Collected data

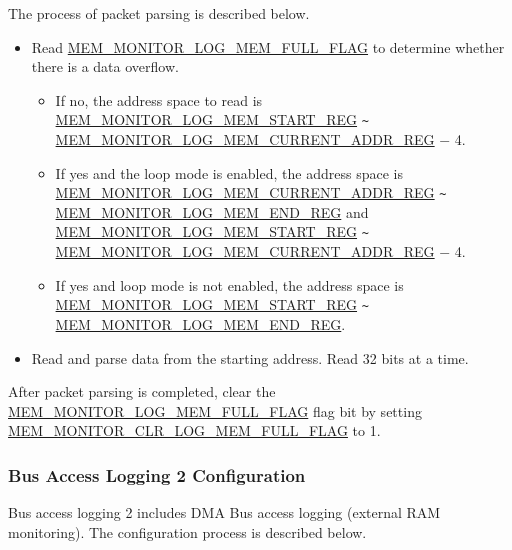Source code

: \documentclass[main\_\_EN.tex]{subfiles}
\begin{document}
The process of packet parsing is described below.

\begin{itemize}
    \item Read \hyperref[fielddesc:MEMMONITORLOGMEMFULLFLAG]{MEM\_MONITOR\_LOG\_MEM\_FULL\_FLAG} to determine whether there is a data overflow.
    \begin{itemize}
        \item If no, the address space to read is \hyperref[regdesc:MEMMONITORLOGMEMSTARTREG]{MEM\_MONITOR\_LOG\_MEM\_START\_REG} \verb+~+ \hyperref[regdesc:MEMMONITORLOGMEMCURRENTADDRREG]{MEM\_MONITOR\_LOG\_MEM\_CURRENT\_ADDR\_REG} $-$ 4.
        \item If yes and the loop mode is enabled, the address space is \hyperref[regdesc:MEMMONITORLOGMEMCURRENTADDRREG]{MEM\_MONITOR\_LOG\_MEM\_CURRENT\_ADDR\_REG} \verb+~+ \hyperref[regdesc:MEMMONITORLOGMEMENDREG]{MEM\_MONITOR\_LOG\_MEM\_END\_REG} and \hyperref[regdesc:MEMMONITORLOGMEMSTARTREG]{MEM\_MONITOR\_LOG\_MEM\_START\_REG} \verb+~+ \hyperref[regdesc:MEMMONITORLOGMEMCURRENTADDRREG]{MEM\_MONITOR\_LOG\_MEM\_CURRENT\_ADDR\_REG} $-$ 4.
        \item If yes and loop mode is not enabled, the address space is \hyperref[regdesc:MEMMONITORLOGMEMSTARTREG]{MEM\_MONITOR\_LOG\_MEM\_START\_REG} \verb+~+ \hyperref[regdesc:MEMMONITORLOGMEMENDREG]{MEM\_MONITOR\_LOG\_MEM\_END\_REG}.
    \end{itemize}
    \item Read and parse data from the starting address. Read 32 bits at a time.
\end{itemize}

After packet parsing is completed, clear the \hyperref[fielddesc:MEMMONITORLOGMEMFULLFLAG]{MEM\_MONITOR\_LOG\_MEM\_FULL\_FLAG} flag bit by setting \hyperref[fielddesc:MEMMONITORCLRLOGMEMFULLFLAG]{MEM\_MONITOR\_CLR\_LOG\_MEM\_FULL\_FLAG} to 1.


\subsubsection{Bus Access Logging 2 Configuration}

Bus access logging 2 includes DMA Bus access logging (external RAM monitoring). The configuration process is described below.
\end{document}
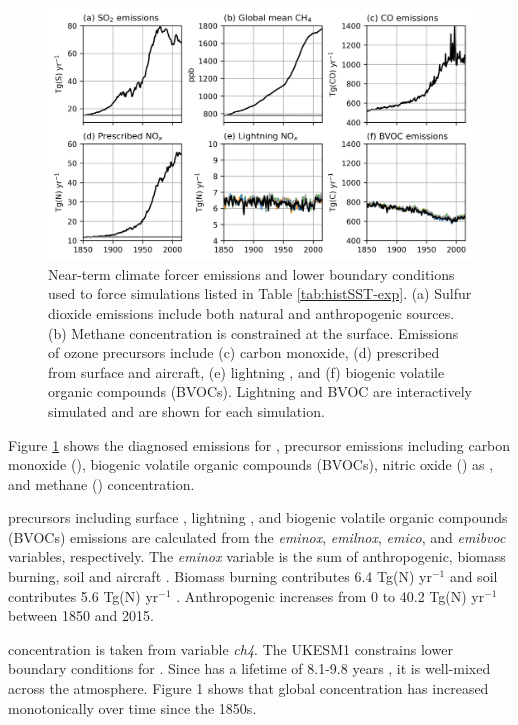 \begin{figure}
    \centering
    \includegraphics[width=\linewidth]{Chapter3/Figs/f01_emissions.png}
    \caption{Near-term climate forcer emissions and lower boundary conditions used to force simulations listed in Table \ref{tab:histSST-exp}. (a) Sulfur dioxide emissions include both natural and anthropogenic sources. (b) Methane concentration is constrained at the surface. Emissions of ozone precursors include (c) carbon monoxide, (d) prescribed  from surface and aircraft, (e) lightning , and (f) biogenic volatile organic compounds (BVOCs). Lightning   and BVOC are interactively simulated and are shown for each simulation.}
    \label{fig:emissions}
\end{figure}

Figure \ref{fig:emissions} shows the diagnosed emissions for ,  precursor emissions including carbon monoxide (), biogenic volatile organic compounds (BVOCs), nitric oxide () as , and methane () concentration. 

 precursors including surface , lightning ,  and biogenic volatile organic compounds (BVOCs) emissions are calculated from the \textit{eminox}, \textit{emilnox}, \textit{emico}, and \textit{emibvoc} variables, respectively. The \textit{eminox} variable is the sum of anthropogenic, biomass burning, soil and aircraft . Biomass burning contributes 6.4 Tg(N) yr$^{-1}$ and soil contributes 5.6 Tg(N) yr$^{-1}$ \citep{archibaldDescriptionEvaluationUKCA2020}. Anthropogenic  increases from 0 to 40.2 Tg(N) yr$^{-1}$ between 1850 and 2015. 

 concentration is taken from variable \textit{ch4}. The UKESM1 constrains lower boundary conditions for . Since  has a lifetime of 8.1-9.8 years \citep{oconnorAssessmentPreindustrialPresentday2021}, it is well-mixed across the atmosphere. Figure 1 shows that global  concentration has increased monotonically over time since the 1850s.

[Task item]
Repeat only the lines between the top of the entries above and the line containing "no, the address", both ends included, without the pictures.

[Answer to this task]
Source code

: \documentclass[main\_\_EN.tex]{subfiles}
\begin{document}
The process of packet parsing is described below.

\begin{itemize}
    \item Read \hyperref[fielddesc:MEMMONITORLOGMEMFULLFLAG]{MEM\_MONITOR\_LOG\_MEM\_FULL\_FLAG} to determine whether there is a data overflow.
    \begin{itemize}
        \item If no, the address space to read is \hyperref[regdesc:MEMMONITORLOGMEMSTARTREG]{MEM\_MONITOR\_LOG\_MEM\_START\_REG} \verb+~+ \hyperref[regdesc:MEMMONITORLOGMEMCURRENTADDRREG]{MEM\_MONITOR\_LOG\_MEM\_CURRENT\_ADDR\_REG} $-$ 4.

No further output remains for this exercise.